— Вера Афанасьевна, успокойтесь! — говорила Настя. — Ваша роль в буднях Погорелова наиглавнейшая. Ее замена повлечет у обитателей ситуативный конфуз.
Верка ничего не поняла, но громко икнула от удовольствия — ленинградская барышня помнила, как ее по отчеству. Не зря про Настю бабы судачили: цыплячьего тела, а норова крепкого, говорит смешно, однако ж с достоинством.
Боль загрудинная отпустила, и Парася, еще задыхаясь, плача и радуясь, зашептала:
— Марфинька, сестричка! Васятка мой нашелся!
Каждый день письмо читали и перечитывали, снова и снова, будто на тетрадном листке в клеточку могли появиться новые слова, будто не знали текст наизусть.
Марфа и тетя Парася сидели, положив, как ученицы, локти на стол. Напротив, под окном в закатных сибирских зорях, повернув листок к стеклу, притулилась читающая Настя. На пятом или десятом прочтении осмелели — стали вставлять комментарии.
— «Здравствуйте, мама», — читала Настя.
— На «вы» обращается, — говорила Марфа. — Настоящий, воспитанный сибиряк.
— Дык и потом почтительно, — подхватывала польщенная тетя Парася. — Настя, как там следует?
— «Пишет Вам сын Василий».
— Кровиночка! — всхлипывала тетя Парася.
— Вот он от роду, ты тут Парася не спорь, — хлопала по столу ладонью Марфа, — уступчивый и глазом сочувствующий, в деда Еремея Николаевича.
— Дык я разе спорю? — дергала плечами тетя Парася. — Но уж не только в одного деда.
Настя поднимала глаза: споры между Марфой и тетей Парасей носили забавный характер борьбы хорошего с лучшим.
— У меня тоже батюшка был, — поджимала губы тетя Парася. — Порфирий Евграфович! Первый ударник на кулачных боях. У него зубов не было! Выбили!
— Сама видела? — допытывалась Марфа.
— Мама рассказывала, — признавалась тетя Парася. — Дык что мы про давнее? Настенька, как там дальше?
— «Я безумно виноват перед Вами, потому что не давал о себе знать все эти годы…»
— «Безумно» меня тревожит, — сокрушалась тетя Парася.
— В данном контексте, — поясняла Настя, — «безумно» означает «очень сильно». Очень сильно виноват.
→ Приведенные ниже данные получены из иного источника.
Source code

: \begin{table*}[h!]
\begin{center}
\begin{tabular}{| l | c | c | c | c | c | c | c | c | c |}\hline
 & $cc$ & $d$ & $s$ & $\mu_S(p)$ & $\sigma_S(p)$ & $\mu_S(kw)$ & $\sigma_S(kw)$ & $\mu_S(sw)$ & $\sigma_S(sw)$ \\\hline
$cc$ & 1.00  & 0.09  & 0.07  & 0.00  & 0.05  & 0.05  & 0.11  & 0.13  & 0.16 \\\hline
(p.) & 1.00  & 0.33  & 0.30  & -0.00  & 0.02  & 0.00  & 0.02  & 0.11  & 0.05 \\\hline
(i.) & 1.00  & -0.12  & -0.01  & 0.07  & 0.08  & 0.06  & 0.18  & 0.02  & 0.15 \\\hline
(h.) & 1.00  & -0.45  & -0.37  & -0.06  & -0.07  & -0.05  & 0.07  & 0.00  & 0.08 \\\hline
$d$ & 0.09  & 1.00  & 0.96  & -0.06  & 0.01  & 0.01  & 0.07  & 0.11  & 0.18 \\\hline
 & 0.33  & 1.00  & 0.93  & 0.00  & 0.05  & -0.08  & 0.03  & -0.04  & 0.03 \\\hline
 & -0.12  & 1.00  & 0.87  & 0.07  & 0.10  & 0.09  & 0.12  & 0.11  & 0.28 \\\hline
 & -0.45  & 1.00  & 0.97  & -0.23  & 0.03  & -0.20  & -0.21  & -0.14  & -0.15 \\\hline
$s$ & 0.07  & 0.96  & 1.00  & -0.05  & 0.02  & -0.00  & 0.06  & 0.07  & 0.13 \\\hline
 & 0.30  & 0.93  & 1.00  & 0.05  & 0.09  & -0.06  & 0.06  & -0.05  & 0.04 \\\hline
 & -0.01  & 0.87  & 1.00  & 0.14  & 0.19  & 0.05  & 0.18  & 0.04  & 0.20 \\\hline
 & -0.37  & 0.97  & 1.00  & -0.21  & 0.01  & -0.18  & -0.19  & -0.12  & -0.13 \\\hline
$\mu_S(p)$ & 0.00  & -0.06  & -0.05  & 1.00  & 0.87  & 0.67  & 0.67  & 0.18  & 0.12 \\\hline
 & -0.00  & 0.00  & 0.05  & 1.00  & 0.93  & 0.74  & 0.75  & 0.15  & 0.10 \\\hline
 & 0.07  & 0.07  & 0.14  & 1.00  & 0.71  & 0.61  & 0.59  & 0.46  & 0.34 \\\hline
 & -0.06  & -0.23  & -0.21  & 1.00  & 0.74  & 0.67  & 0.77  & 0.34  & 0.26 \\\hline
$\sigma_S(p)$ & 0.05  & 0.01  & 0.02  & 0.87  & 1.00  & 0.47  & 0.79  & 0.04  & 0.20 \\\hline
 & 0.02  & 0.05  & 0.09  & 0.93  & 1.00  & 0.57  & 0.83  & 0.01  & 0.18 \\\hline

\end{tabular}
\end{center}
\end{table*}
— А про контекст ты раньше не читала, — насторожилась Марфа.
— Ой! — прихлопнула рот ладошкой тетя Парася.
— Вот письмо, — положила листок на стол Настя, — сами читайте. Грамотные. А я пойду свинье дам.
— Степка даст, — жестом вернула ее на место Марфа. — Ему велено. А забудет — шкуру спущу, здесь не Ленинград город, не Крестовский остров. Как там после «все эти годы»?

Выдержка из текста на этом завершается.